Advanced analytics is the key to unlocking these capabilities. While humans might be able to read and interpret data and draw conclusions, advanced analytics uses machine learning to parse through a sea of data and to identify patterns and make predictions that humans are not able to make.
“Lack of a coherent, thorough approach to process and data governance will cost companies dearly over time.”
As organizations move up the data and analytics maturity curve through a modern, thoughtful data and system architecture that embeds governance throughout, they can not only implement advanced analytics but can begin to embed the outputs of these analytics to create automated, intelligent decision-making systems that can increase productivity, reduce downtime and increase growth.

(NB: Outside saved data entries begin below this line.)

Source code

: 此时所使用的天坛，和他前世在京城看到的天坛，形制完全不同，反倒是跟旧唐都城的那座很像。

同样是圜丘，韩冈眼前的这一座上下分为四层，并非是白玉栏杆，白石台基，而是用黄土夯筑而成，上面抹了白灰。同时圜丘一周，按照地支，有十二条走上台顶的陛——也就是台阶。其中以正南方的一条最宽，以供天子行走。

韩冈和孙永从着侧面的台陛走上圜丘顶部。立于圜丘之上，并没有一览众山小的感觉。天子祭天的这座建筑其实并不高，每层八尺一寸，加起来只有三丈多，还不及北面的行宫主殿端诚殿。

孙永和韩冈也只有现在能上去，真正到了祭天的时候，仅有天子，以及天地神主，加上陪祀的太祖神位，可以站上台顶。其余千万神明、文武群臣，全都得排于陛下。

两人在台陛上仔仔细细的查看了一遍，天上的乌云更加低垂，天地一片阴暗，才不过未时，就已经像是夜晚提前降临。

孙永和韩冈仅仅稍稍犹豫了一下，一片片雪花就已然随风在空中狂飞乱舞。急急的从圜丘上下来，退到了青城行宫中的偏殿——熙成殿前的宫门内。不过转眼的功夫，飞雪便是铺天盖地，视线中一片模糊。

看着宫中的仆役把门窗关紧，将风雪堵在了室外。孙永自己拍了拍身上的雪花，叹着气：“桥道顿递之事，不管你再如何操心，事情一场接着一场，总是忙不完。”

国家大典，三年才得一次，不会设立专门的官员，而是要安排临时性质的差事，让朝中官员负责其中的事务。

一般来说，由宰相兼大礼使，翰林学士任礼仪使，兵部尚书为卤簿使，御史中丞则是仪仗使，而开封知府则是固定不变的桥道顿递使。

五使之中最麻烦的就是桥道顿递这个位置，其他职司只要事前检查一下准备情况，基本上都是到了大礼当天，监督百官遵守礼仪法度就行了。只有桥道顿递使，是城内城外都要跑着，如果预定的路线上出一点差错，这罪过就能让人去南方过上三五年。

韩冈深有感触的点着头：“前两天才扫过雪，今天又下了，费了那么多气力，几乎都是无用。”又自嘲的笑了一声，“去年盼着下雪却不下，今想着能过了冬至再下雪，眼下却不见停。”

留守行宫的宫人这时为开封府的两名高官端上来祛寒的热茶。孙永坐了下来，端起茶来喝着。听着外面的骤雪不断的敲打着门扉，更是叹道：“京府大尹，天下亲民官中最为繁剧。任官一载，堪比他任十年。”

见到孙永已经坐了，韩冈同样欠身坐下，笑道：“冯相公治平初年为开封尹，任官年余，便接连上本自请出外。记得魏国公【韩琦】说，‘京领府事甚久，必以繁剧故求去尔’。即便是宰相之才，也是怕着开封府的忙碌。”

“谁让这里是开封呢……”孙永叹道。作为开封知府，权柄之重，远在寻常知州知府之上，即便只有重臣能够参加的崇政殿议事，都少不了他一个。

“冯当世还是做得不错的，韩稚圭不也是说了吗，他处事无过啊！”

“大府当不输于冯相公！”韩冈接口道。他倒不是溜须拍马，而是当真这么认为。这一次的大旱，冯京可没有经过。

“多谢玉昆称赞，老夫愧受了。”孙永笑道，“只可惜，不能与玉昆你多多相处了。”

Reaping the Rewards of a Good Data Foundation
Manufacturers are collecting and generating huge amounts of data, and this is going to continue to grow exponentially. However, just having access to this data is not enough for manufacturers to remain competitive and to grow optimally. Manufacturers need to carefully consider and build out their underlying data foundations in order to use the informative and guiding power of their data to its fullest extent.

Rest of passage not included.